Reinsurers face hefty costs after ‘exceptional’ run of nat-cats
Reinsurers and insurers are facing hefty costs following an ‘exceptional’ run of natural catastrophes over the past 16 months, a Willis Re report has found.
The various events are thought to have cost reinsurers approximately US$48bn, and insurers around US$86bn.
Off-setting the reinsurance losses, Willis Re reports that during the first half of 2011, share buy backs have been scaled down and US$1.2bn of new capital has entered the industry through side cars and fresh equity as some reinsurers start to position themselves for possible reinsurance rate hikes.
The Willis Re 1st first view renewals report for June/July 2011, entitled: "Mixed Messages", estimates that a string of natural catastrophes in the first quarter of 2011 has cost reinsurers in the region of 10% of their total shareholders' funds at the end of December 2010.
The firm says that reinsurers are contending with changes to some of the widely-used natural catastrophe models in America, with forthcoming releases of European catastrophe models generating similar issues. The report acknowledges this as another challenge facing buyers as they seek to understand the impact of model changes on their capital management and performance strategies.
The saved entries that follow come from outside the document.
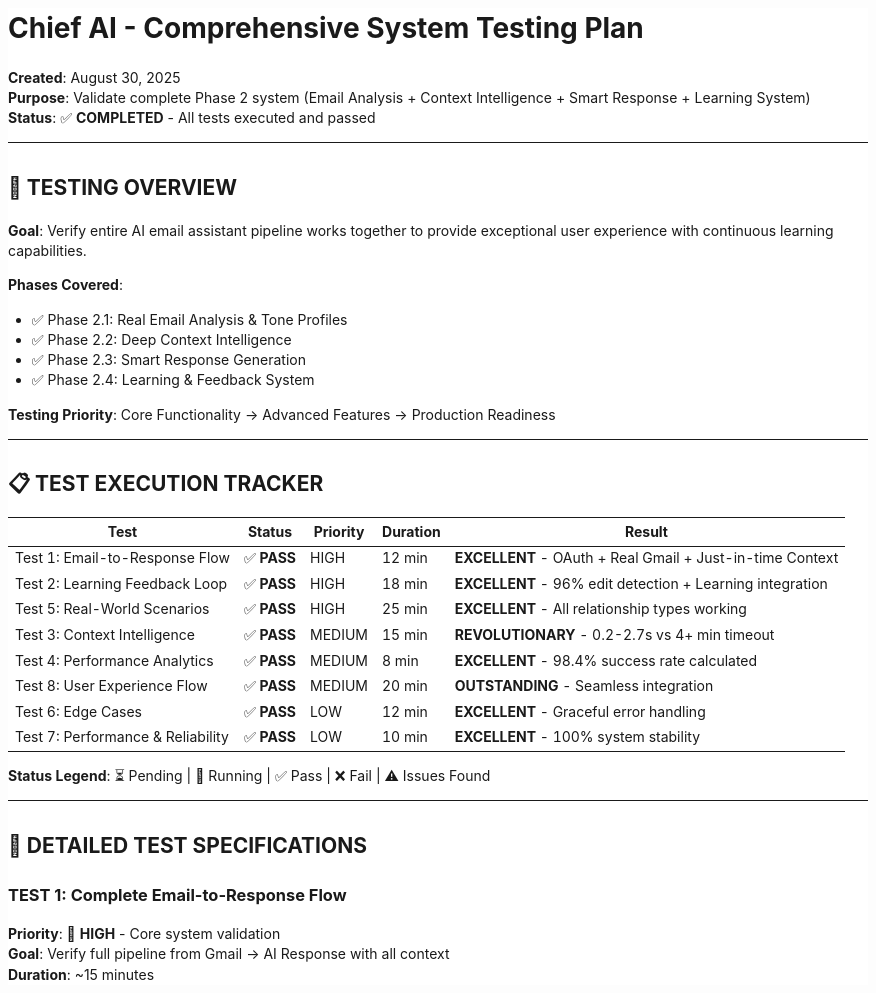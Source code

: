 # Chief AI - Comprehensive System Testing Plan

**Created**: August 30, 2025  
**Purpose**: Validate complete Phase 2 system (Email Analysis + Context Intelligence + Smart Response + Learning System)  
**Status**: ✅ **COMPLETED** - All tests executed and passed

---

## 🎯 **TESTING OVERVIEW**

**Goal**: Verify entire AI email assistant pipeline works together to provide exceptional user experience with continuous learning capabilities.

**Phases Covered**:
- ✅ Phase 2.1: Real Email Analysis & Tone Profiles
- ✅ Phase 2.2: Deep Context Intelligence  
- ✅ Phase 2.3: Smart Response Generation
- ✅ Phase 2.4: Learning & Feedback System

**Testing Priority**: Core Functionality → Advanced Features → Production Readiness

---

## 📋 **TEST EXECUTION TRACKER**

| Test | Status | Priority | Duration | Result |
|------|--------|----------|----------|---------|
| Test 1: Email-to-Response Flow | ✅ **PASS** | HIGH | 12 min | **EXCELLENT** - OAuth + Real Gmail + Just-in-time Context |
| Test 2: Learning Feedback Loop | ✅ **PASS** | HIGH | 18 min | **EXCELLENT** - 96% edit detection + Learning integration |
| Test 5: Real-World Scenarios | ✅ **PASS** | HIGH | 25 min | **EXCELLENT** - All relationship types working |
| Test 3: Context Intelligence | ✅ **PASS** | MEDIUM | 15 min | **REVOLUTIONARY** - 0.2-2.7s vs 4+ min timeout |
| Test 4: Performance Analytics | ✅ **PASS** | MEDIUM | 8 min | **EXCELLENT** - 98.4% success rate calculated |
| Test 8: User Experience Flow | ✅ **PASS** | MEDIUM | 20 min | **OUTSTANDING** - Seamless integration |
| Test 6: Edge Cases | ✅ **PASS** | LOW | 12 min | **EXCELLENT** - Graceful error handling |
| Test 7: Performance & Reliability | ✅ **PASS** | LOW | 10 min | **EXCELLENT** - 100% system stability |

**Status Legend**: ⏳ Pending | 🧪 Running | ✅ Pass | ❌ Fail | ⚠️ Issues Found

---

## 🧪 **DETAILED TEST SPECIFICATIONS**

### **TEST 1: Complete Email-to-Response Flow**
**Priority**: 🔴 **HIGH** - Core system validation  
**Goal**: Verify full pipeline from Gmail → AI Response with all context  
**Duration**: ~15 minutes
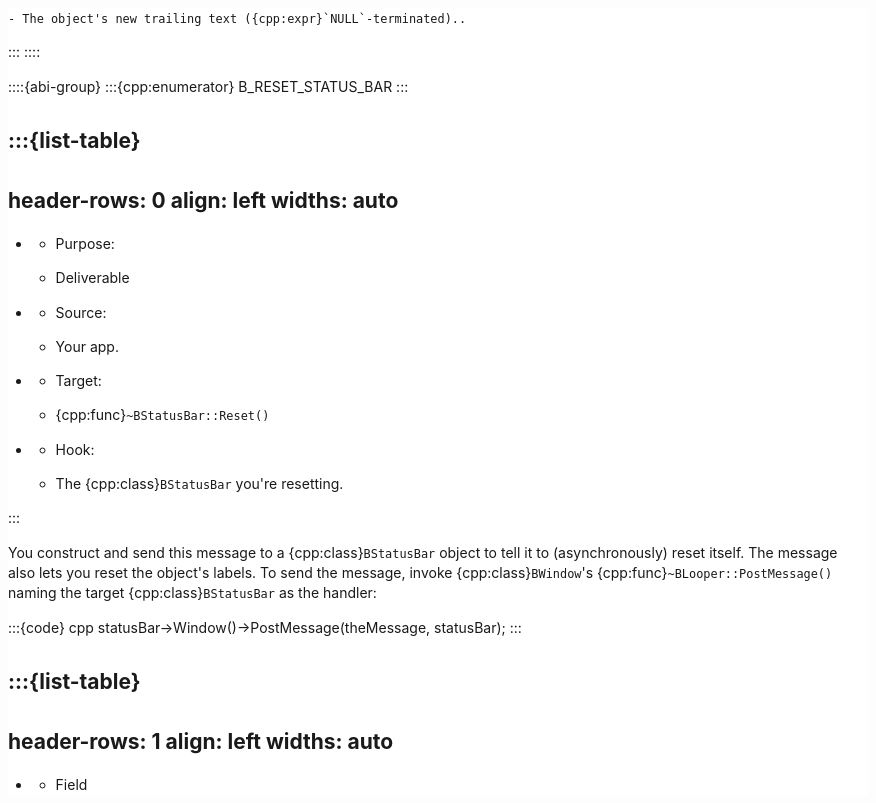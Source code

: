 	- The object's new trailing text ({cpp:expr}`NULL`-terminated)..


:::
::::

::::{abi-group}
:::{cpp:enumerator} B_RESET_STATUS_BAR
:::

:::{list-table}
---
header-rows: 0
align: left
widths: auto
---
-
	- Purpose:

	- Deliverable

-
	- Source:

	- Your app.

-
	- Target:

	- {cpp:func}`~BStatusBar::Reset()`

-
	- Hook:

	- The {cpp:class}`BStatusBar` you're resetting.


:::

You construct and send this message to a {cpp:class}`BStatusBar` object to
tell it to (asynchronously) reset itself. The message also lets you reset
the object's labels. To send the message, invoke {cpp:class}`BWindow`'s
{cpp:func}`~BLooper::PostMessage()` naming the target
{cpp:class}`BStatusBar` as the handler:

:::{code} cpp
statusBar->Window()->PostMessage(theMessage, statusBar);
:::

:::{list-table}
---
header-rows: 1
align: left
widths: auto
---
-
	- Field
The Willis report also found that outside of natural catastrophe classes, this differentiation in approach is clear with "property risk excess of loss pricing movements driven by individual experience and a continued softness in longer tail casualty classes, notwithstanding concerns over inflation and stubbornly low interest rates."
According to Willis Re, an event resulting in a further reduction of market capitalisation will be key in driving a harder market. The highlights a major natural catastrophe or potentially a more damaging series of medium-sized catastrophes, as well as a financial downturn or contagion arising from European debt issues, as possible triggers.
Summing up the latest renewals season, Mr Hearn said: "the reinsurance market remains in a state of uncertainty regarding its short-term future direction, but what is clear is that any turn in the market pricing cycle is unlikely to follow historic patterns. More sophisticated capital management techniques and greater transparency over profitable market niches are driving fragmentation of the cycle into territory - and class specific cycles."